### What is required
Keep to one stretch of the data below, the lines from the one with "## Introduction / Tanıtım" up to and including the one with "Don't expect any", and return that stretch exactly.

== Records supplied ==

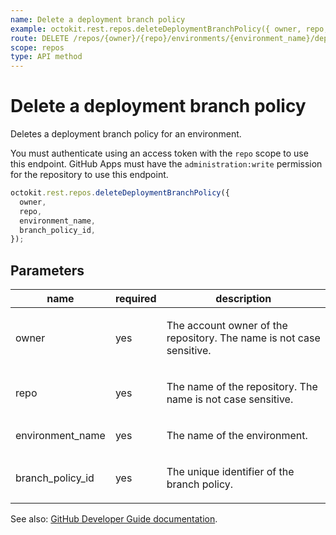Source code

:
 ```yaml
---
name: Delete a deployment branch policy
example: octokit.rest.repos.deleteDeploymentBranchPolicy({ owner, repo, environment_name, branch_policy_id })
route: DELETE /repos/{owner}/{repo}/environments/{environment_name}/deployment-branch-policies/{branch_policy_id}
scope: repos
type: API method
---
```


# Delete a deployment branch policy

Deletes a deployment branch policy for an environment.

You must authenticate using an access token with the `repo` scope to use this endpoint. GitHub Apps must have the `administration:write` permission for the repository to use this endpoint.

```js
octokit.rest.repos.deleteDeploymentBranchPolicy({
  owner,
  repo,
  environment_name,
  branch_policy_id,
});
```

## Parameters

<table>
  <thead>
    <tr>
      <th>name</th>
      <th>required</th>
      <th>description</th>
    </tr>
  </thead>
  <tbody>
    <tr><td>owner</td><td>yes</td><td>

The account owner of the repository. The name is not case sensitive.

</td></tr>
<tr><td>repo</td><td>yes</td><td>

The name of the repository. The name is not case sensitive.

</td></tr>
<tr><td>environment_name</td><td>yes</td><td>

The name of the environment.

</td></tr>
<tr><td>branch_policy_id</td><td>yes</td><td>

The unique identifier of the branch policy.

</td></tr>
  </tbody>
</table>

See also: [GitHub Developer Guide documentation](https://docs.github.com/enterprise-cloud@latest//rest/deployments/branch-policies#delete-deployment-branch-policy).

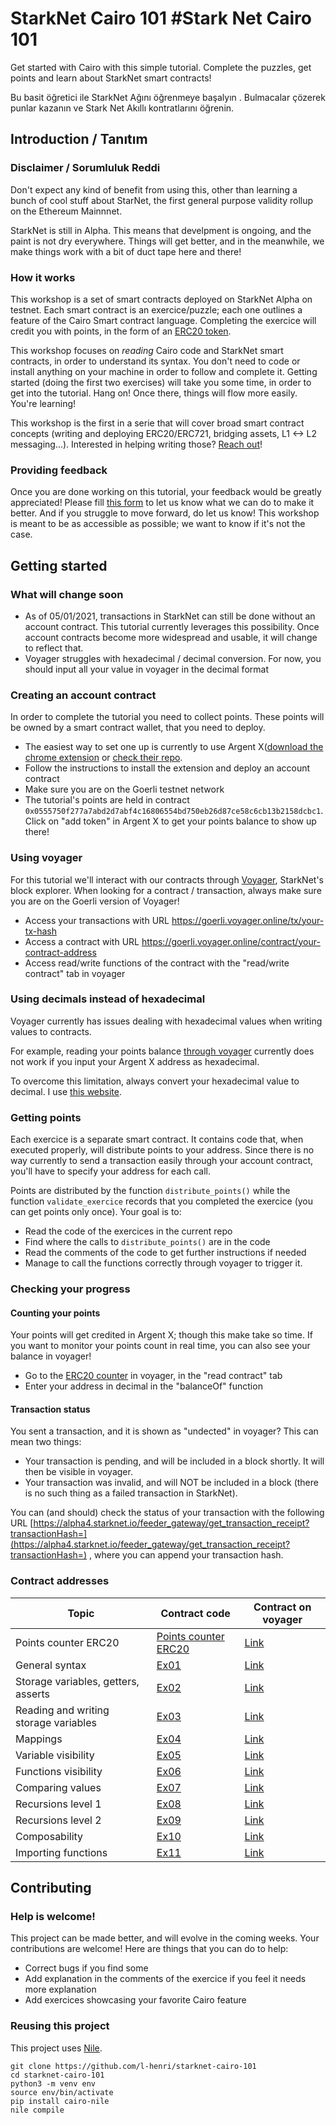 # StarkNet Cairo 101 #Stark Net Cairo 101
Get started with Cairo with this simple tutorial. Complete the puzzles, get points and learn about StarkNet smart contracts!

Bu basit öğretici ile StarkNet Ağını öğrenmeye başalyın . Bulmacalar çözerek punlar kazanın ve Stark Net Akıllı kontratlarını öğrenin.

## Introduction / Tanıtım
### Disclaimer / Sorumluluk Reddi
Don't expect any kind of benefit from using this, other than learning a bunch of cool stuff about StarNet, the first general purpose validity rollup on the Ethereum Mainnnet. 

StarkNet is still in Alpha. This means that develpment is ongoing, and the paint is not dry everywhere. Things will get better, and in the meanwhile, we make things work with a bit of duct tape here and there!

### How it works
This workshop is a set of smart contracts deployed on StarkNet Alpha on testnet. Each smart contract is an exercice/puzzle; each one outlines a feature of the Cairo Smart contract language. Completing the exercice will credit you with points, in the form of an [ERC20 token](contracts/token/TDERC20.cairo).

This workshop focuses on *reading* Cairo code and StarkNet smart contracts, in order to understand its syntax. You don't need to code or install anything on your machine in order to follow and complete it. Getting started (doing the first two exercises) will take you some time, in order to get into the tutorial. Hang on! Once there, things will flow more easily. You're learning!

This workshop is the first in a serie that will cover broad smart contract concepts (writing and deploying ERC20/ERC721, bridging assets, L1 <-> L2 messaging...). 
Interested in helping writing those? [Reach out](https://twitter.com/HenriLieutaud)!

### Providing feedback
Once you are done working on this tutorial, your feedback would be greatly appreciated! Please fill [this form](https://forms.reform.app/starkware/untitled-form-4/kaes2e) to let us know what we can do to make it better. And if you struggle to move forward, do let us know! This workshop is meant to be as accessible as possible; we want to know if it's not the case.

## Getting started
### What will change soon
- As of 05/01/2021, transactions in StarkNet can still be done without an account contract. This tutorial currently leverages this possibility. Once account contracts become more widespread and usable, it will change to reflect that.
- Voyager struggles with hexadecimal / decimal conversion. For now, you should input all your value in voyager in the decimal format

### Creating an account contract
In order to complete the tutorial you need to collect points. These points will be owned by a smart contract wallet, that you need to deploy.
- The easiest way to set one up is currently to use Argent X([download the chrome extension](https://chrome.google.com/webstore/detail/argent-x-starknet-wallet/dlcobpjiigpikoobohmabehhmhfoodbb/) or [check their repo](https://github.com/argentlabs/argent-x). 
- Follow the instructions to install the extension and deploy an account contract 
- Make sure you are on the Goerli testnet network
- The tutorial's points are held in contract `0x0555750f277a7abd2d7abf4c16806554bd750eb26d87ce58c6cb13b2158dcbc1`. Click on "add token" in Argent X to get your points balance to show up there!

### Using voyager
For this tutorial we'll interact with our contracts through [Voyager](https://goerli.voyager.online/), StarkNet's block explorer. When looking for a contract / transaction, always make sure you are on the Goerli version of Voyager!
- Access your transactions with URL https://goerli.voyager.online/tx/your-tx-hash
- Access a contract with URL https://goerli.voyager.online/contract/your-contract-address
- Access read/write functions of the contract with the "read/write contract" tab in voyager

### Using decimals instead of hexadecimal
Voyager currently has issues dealing with hexadecimal values when writing values to contracts. 

For example, reading your points balance [through voyager](https://goerli.voyager.online/contract/0x0555750f277a7abd2d7abf4c16806554bd750eb26d87ce58c6cb13b2158dcbc1#readContract) currently does not work if you input your Argent X address as hexadecimal.

To overcome this limitation, always convert your hexadecimal value to decimal. I use [this website](https://www.rapidtables.com/convert/number/hex-to-decimal.html).

### Getting points
Each exercice is a separate smart contract. It contains code that, when executed properly, will distribute points to your address. Since there is no way currently to send a transaction easily through your account contract, you'll have to specify your address for each call.

Points are distributed by the function `distribute_points()` while the function `validate_exercice` records that you completed the exercice (you can get points only once). Your goal is to: 
- Read the code of the exercices in the current repo
- Find where the calls to `distribute_points()` are in the code
- Read the comments of the code to get further instructions if needed
- Manage to call the functions correctly through voyager to trigger it.

### Checking your progress
#### Counting your points
Your points will get credited in Argent X; though this make take so time. If you want to monitor your points count in real time, you can also see your balance in voyager!
- Go to the [ERC20 counter](https://goerli.voyager.online/contract/0x0555750f277a7abd2d7abf4c16806554bd750eb26d87ce58c6cb13b2158dcbc1#readContract) in voyager, in the "read contract" tab 
- Enter your address in decimal in the "balanceOf" function

#### Transaction status
You sent a transaction, and it is shown as "undected" in voyager? This can mean two things:
- Your transaction is pending, and will be included in a block shortly. It will then be visible in voyager.
- Your transaction was invalid, and will NOT be included in a block (there is no such thing as a failed transaction in StarkNet). 

You can (and should) check the status of your transaction with the following URL [https://alpha4.starknet.io/feeder_gateway/get_transaction_receipt?transactionHash=](https://alpha4.starknet.io/feeder_gateway/get_transaction_receipt?transactionHash=) , where you can append your transaction hash.

### Contract addresses 
|Topic|Contract code|Contract on voyager|
|---|---|---|
|Points counter ERC20|[Points counter ERC20](contracts/token/TDERC20.cairo)|[Link](https://goerli.voyager.online/contract/0x0555750f277a7abd2d7abf4c16806554bd750eb26d87ce58c6cb13b2158dcbc1)|
|General syntax|[Ex01](contracts/ex01.cairo)|[Link](https://goerli.voyager.online/contract/0x00e51aba7c075e73fb8c62d02e6bd084ecc5162b70316707b6bc4fbd7de84d26)|
|Storage variables, getters, asserts|[Ex02](contracts/ex02.cairo)|[Link](https://goerli.voyager.online/contract/0x045603e670f950536042455059aa88c0f117d70091335e5bd18fbda42e9a27f2)|
|Reading and writing storage variables|[Ex03](contracts/ex03.cairo)|[Link](https://goerli.voyager.online/contract/0x079deb261ed19741ee0d87133ffcebcb4cd4d3f49ebcaa530f5d950d0aecd26d)|
|Mappings|[Ex04](contracts/ex04.cairo)|[Link](https://goerli.voyager.online/contract/0x05e0140f480598a50fb8746011f64c25445098f2b5de359f28fe0acd764702de)|
|Variable visibility|[Ex05](contracts/ex05.cairo)|[Link](https://goerli.voyager.online/contract/0x03c13f6e459c1b8a1bbc66ed2ba2d8b1f921e108a9125fb758147dca2e6caf0d)|
|Functions visibility|[Ex06](contracts/ex06.cairo)|[Link](https://goerli.voyager.online/contract/0x039e0f58dbde8402613a722e57991378b4017c836b5410d4c1c7056f6150c8d6)|
|Comparing values|[Ex07](contracts/ex07.cairo)|[Link](https://goerli.voyager.online/contract/0x052641f456d11695af61ad9e87330c058dafeb6964ba10e2cb2ba60c55eaf80b)|
|Recursions level 1|[Ex08](contracts/ex08.cairo)|[Link](https://goerli.voyager.online/contract/0x02e70ac39b319829fd3012cd6e78106be820c3dd248ea1c04b4be6017c83f455)|
|Recursions level 2|[Ex09](contracts/ex09.cairo)|[Link](https://goerli.voyager.online/contract/0x070be3bf6ff173ed0f5eb1e606a2741e6ac0ad6e8097cad314a0f875232c6fcc)|
|Composability|[Ex10](contracts/ex10.cairo)|[Link](https://goerli.voyager.online/contract/0x062387032afe8d919c3f616b2efbf4cba1939daf2fccf349cc9a8df51c1a6063)|
|Importing functions|[Ex11](contracts/ex11.cairo)|[Link](https://goerli.voyager.online/contract/0x04fb9a9ec6b45c165d86e8861f653728b5dafec809ed248496e4074ec08c3f93)|


## Contributing
### Help is welcome!
This project can be made better, and will evolve in the coming weeks. Your contributions are welcome! Here are things that you can do to help:
- Correct bugs if you find some
- Add explanation in the comments of the exercice if you feel it needs more explanation
- Add exercices showcasing your favorite Cairo feature

### Reusing this project
This project uses [Nile](https://github.com/OpenZeppelin/nile).
```
git clone https://github.com/l-henri/starknet-cairo-101
cd starknet-cairo-101
python3 -m venv env
source env/bin/activate
pip install cairo-nile
nile compile
```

===

### Reply
## Introduction / Tanıtım
### Disclaimer / Sorumluluk Reddi
Don't expect any kind of benefit from using this, other than learning a bunch of cool stuff about StarNet, the first general purpose validity rollup on the Ethereum Mainnnet. 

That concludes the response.